● Task
Scan the entries and state how many lines contain "more". Write no other text.

● Data shown
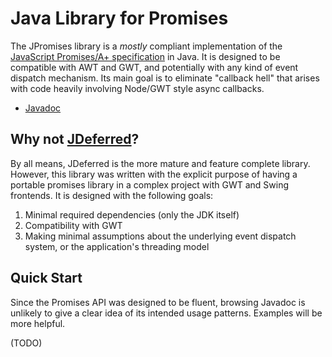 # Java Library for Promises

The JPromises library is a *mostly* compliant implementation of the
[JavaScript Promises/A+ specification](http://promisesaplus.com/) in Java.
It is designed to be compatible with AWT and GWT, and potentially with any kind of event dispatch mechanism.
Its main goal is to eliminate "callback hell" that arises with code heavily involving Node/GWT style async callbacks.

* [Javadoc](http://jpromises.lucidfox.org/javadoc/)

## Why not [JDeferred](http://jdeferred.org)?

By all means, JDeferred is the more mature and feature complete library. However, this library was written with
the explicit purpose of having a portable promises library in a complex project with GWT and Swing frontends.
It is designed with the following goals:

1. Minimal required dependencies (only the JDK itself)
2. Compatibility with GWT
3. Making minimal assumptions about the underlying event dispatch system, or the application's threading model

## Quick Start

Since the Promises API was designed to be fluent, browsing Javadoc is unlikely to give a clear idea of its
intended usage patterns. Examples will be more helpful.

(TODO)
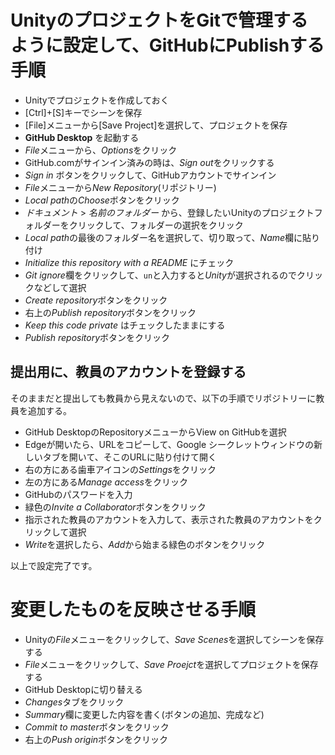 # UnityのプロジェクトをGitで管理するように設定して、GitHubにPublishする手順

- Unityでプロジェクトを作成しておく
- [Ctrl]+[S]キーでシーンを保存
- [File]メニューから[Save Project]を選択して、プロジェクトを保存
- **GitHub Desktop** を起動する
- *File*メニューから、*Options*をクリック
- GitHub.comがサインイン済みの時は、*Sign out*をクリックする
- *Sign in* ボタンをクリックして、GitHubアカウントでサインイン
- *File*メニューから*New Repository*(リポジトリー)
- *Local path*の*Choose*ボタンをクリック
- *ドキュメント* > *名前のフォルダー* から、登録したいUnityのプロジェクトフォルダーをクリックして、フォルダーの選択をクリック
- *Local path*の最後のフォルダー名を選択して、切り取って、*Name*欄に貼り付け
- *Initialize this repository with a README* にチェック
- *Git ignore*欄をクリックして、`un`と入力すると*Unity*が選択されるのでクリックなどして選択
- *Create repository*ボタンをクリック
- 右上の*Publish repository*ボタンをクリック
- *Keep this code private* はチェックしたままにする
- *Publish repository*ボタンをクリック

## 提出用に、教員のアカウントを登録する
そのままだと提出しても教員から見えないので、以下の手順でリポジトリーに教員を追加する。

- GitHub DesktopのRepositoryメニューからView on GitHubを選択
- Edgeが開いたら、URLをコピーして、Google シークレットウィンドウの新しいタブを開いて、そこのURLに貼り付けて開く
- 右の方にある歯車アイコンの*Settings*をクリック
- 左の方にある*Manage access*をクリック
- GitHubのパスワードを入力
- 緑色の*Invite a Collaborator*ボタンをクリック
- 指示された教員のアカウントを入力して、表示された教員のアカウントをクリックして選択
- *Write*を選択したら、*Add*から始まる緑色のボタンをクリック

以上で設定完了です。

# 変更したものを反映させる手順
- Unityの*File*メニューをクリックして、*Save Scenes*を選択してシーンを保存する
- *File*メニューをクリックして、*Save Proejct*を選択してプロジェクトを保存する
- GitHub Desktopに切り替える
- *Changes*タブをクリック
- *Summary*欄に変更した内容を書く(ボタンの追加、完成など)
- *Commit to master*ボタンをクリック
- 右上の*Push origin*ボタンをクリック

--

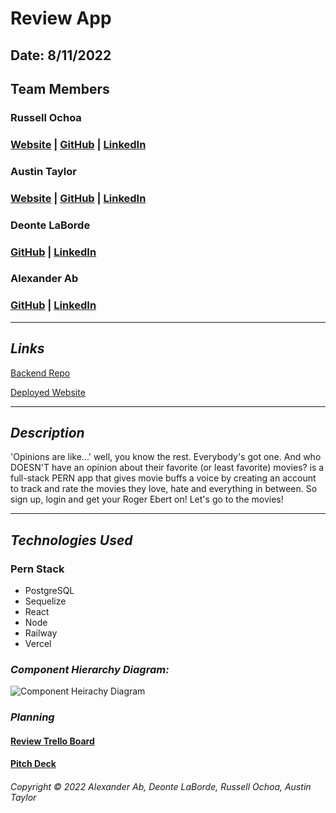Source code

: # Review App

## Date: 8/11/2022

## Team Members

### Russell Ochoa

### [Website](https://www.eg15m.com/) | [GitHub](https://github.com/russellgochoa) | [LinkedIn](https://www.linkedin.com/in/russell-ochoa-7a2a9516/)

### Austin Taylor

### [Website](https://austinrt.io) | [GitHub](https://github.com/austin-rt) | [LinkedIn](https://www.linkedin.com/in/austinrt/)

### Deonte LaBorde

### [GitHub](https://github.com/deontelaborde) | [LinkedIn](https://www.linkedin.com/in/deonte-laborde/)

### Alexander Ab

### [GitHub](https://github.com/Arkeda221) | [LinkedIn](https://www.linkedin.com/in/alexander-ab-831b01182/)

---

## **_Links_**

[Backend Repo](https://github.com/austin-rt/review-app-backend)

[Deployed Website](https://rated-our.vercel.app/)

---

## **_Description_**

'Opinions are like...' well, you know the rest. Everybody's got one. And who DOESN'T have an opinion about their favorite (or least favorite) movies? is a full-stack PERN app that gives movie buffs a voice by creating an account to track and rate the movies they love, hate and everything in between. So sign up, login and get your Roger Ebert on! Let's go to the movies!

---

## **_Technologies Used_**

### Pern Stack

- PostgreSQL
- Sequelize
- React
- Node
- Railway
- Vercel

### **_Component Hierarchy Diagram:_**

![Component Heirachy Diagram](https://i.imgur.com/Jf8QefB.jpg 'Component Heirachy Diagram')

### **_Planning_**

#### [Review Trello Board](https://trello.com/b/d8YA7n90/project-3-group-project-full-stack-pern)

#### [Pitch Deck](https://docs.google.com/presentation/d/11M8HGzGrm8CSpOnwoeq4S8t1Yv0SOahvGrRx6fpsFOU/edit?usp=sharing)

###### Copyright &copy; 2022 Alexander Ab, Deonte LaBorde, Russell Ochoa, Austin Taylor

● Reply to the exercise
2